The owner of the Daily Mail website is suing Google, saying the tech company’s dominance in online advertising has harmed its business
This article was originally published by the Charleston Gazette-Mail.
The owner of the Daily Mail website, Associated Newspapers, is suing Google, saying the tech company’s dominance in online advertising has harmed its business.
The suit, filed Tuesday in federal court in New York, says Google punishes publishers’ search results if they don’t sell enough ad space through Google and that its control over the ad market depresses prices for publishers.
Associated Newspapers joins a wave of other publishers suing Google, as well as Facebook. On Monday, publishers of 125 newspapers in 11 states filed or announced lawsuits against the two tech giants.
Those suits follow a pioneering antitrust claim by HD Media, which sued Google and Facebook in January. HD Media publishes the Charleston Gazette-Mail and Huntington Herald-Dispatch and seven Southern West Virginia weeklies.

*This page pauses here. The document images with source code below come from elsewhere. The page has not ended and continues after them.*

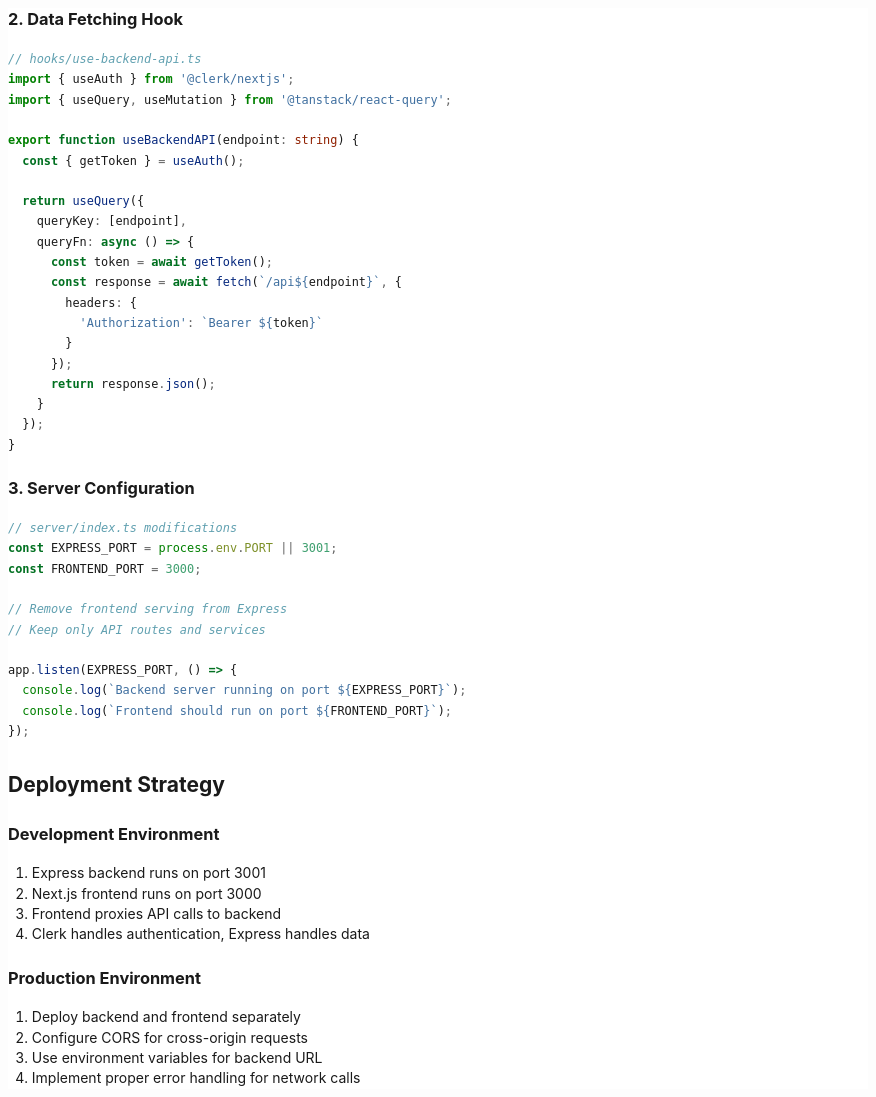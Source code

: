 ### **2. Data Fetching Hook**
```typescript
// hooks/use-backend-api.ts
import { useAuth } from '@clerk/nextjs';
import { useQuery, useMutation } from '@tanstack/react-query';

export function useBackendAPI(endpoint: string) {
  const { getToken } = useAuth();
  
  return useQuery({
    queryKey: [endpoint],
    queryFn: async () => {
      const token = await getToken();
      const response = await fetch(`/api${endpoint}`, {
        headers: {
          'Authorization': `Bearer ${token}`
        }
      });
      return response.json();
    }
  });
}
```

### **3. Server Configuration**
```typescript
// server/index.ts modifications
const EXPRESS_PORT = process.env.PORT || 3001;
const FRONTEND_PORT = 3000;

// Remove frontend serving from Express
// Keep only API routes and services

app.listen(EXPRESS_PORT, () => {
  console.log(`Backend server running on port ${EXPRESS_PORT}`);
  console.log(`Frontend should run on port ${FRONTEND_PORT}`);
});
```

## **Deployment Strategy**

### **Development Environment**
1. Express backend runs on port 3001
2. Next.js frontend runs on port 3000
3. Frontend proxies API calls to backend
4. Clerk handles authentication, Express handles data

### **Production Environment**
1. Deploy backend and frontend separately
2. Configure CORS for cross-origin requests
3. Use environment variables for backend URL
4. Implement proper error handling for network calls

“Google wields its monopoly search engine to entrench its ad-tech dominance,” the Associated Newspapers suit alleges, citing instances when Daily Mail’s traffic from search fell unexpectedly.
The company says that since the beginning of 2021, its U.S. search traffic to its website, known for celebrity photos and tabloid stories, has dropped by more than 50%.
Google said in an emailed statement that the Daily Mail’s claims are inaccurate and that use of its ad tech tools “has no bearing” on a publisher’s search results in Google. The company said it will defend against the claims.
Other publishing companies filing separate claims Monday in the U.S. include AIM Media, led by CEO Jeremy Halbreich, a veteran newspaper executive who previously served as board chairman and CEO of Sun-Times Media, publisher of the Chicago Sun-Times, and president and general manager of the Dallas Morning News.
“As found by recent investigations conducted by both federal and state agencies, Google and Facebook have monopolized the digital advertising market and restricted the monetization of local news by local news organizations,” Halbreich said in a news release. “This has had a dramatic impact on the revenues and resources available for local news organizations. These monopolistic practices must come to an end. It is no longer appropriate for these two platforms to profit directly from local news while publishers increasingly struggle.”
Google commands more than 37% of U.S. digital ad spending, according to 2019 eMarketer estimates. Facebook takes 22.1% and Amazon, 8.8%. HD Media and AIM Media’s suits claim Google and Facebook controlled 99% of U.S. digital advertising growth in 2017. That year, the claims state, U.S. newspapers’ revenues plunged to $16.5 billion from $49 billion in 2006.
“The freedom of the press is not at stake,” the complaints state, “the press itself is at stake.”
Almost a fifth of U.S. newspapers have closed in the past 15 years. “Countless others have become shells—or ‘ghosts’—of themselves,” according to a recent report by the University of North Carolina.
Federal and state antitrust authorities have sued Google. The Justice Department alleges Google abuses its dominance in online search and advertising.
The newspaper industry has been on a long decline with the advent of the internet, and online ad revenues have not offset print-ad losses. Newer, online-only news sites like BuzzFeed and Vox have also faced pressure, and companies have been merging in recent years.
Associated Newspapers Ltd., a British media company, owns the Daily Mail tabloid in the U.K. and its website, which is known as MailOnline in the U.K. Its U.S. headquarters in New York opened in 2011. The company says its website has 225 million monthly readers, with 75 million in the U.S.
The Daily Mail purchased its domain name from the former Charleston Daily Mail more than a half-dozen years ago.
HD Media, AIM Media and roughly a dozen other publishers in the U.S. are represented by Clayton and Bob Fitzsimmons and Mark Colantonio of Fitzsimmons Law Firm in Wheeling, W.Va., part of a national coalition of attorneys composed of Paul Farrell Jr. and Mike Fuller of Farrell & Fuller; Paul Geller, Stuart Davidson, David Mitchell and Steve Jodlowski of Robbins Geller Rudman & Dowd; and John Herman and Serina Vash of Herman Jones LLP.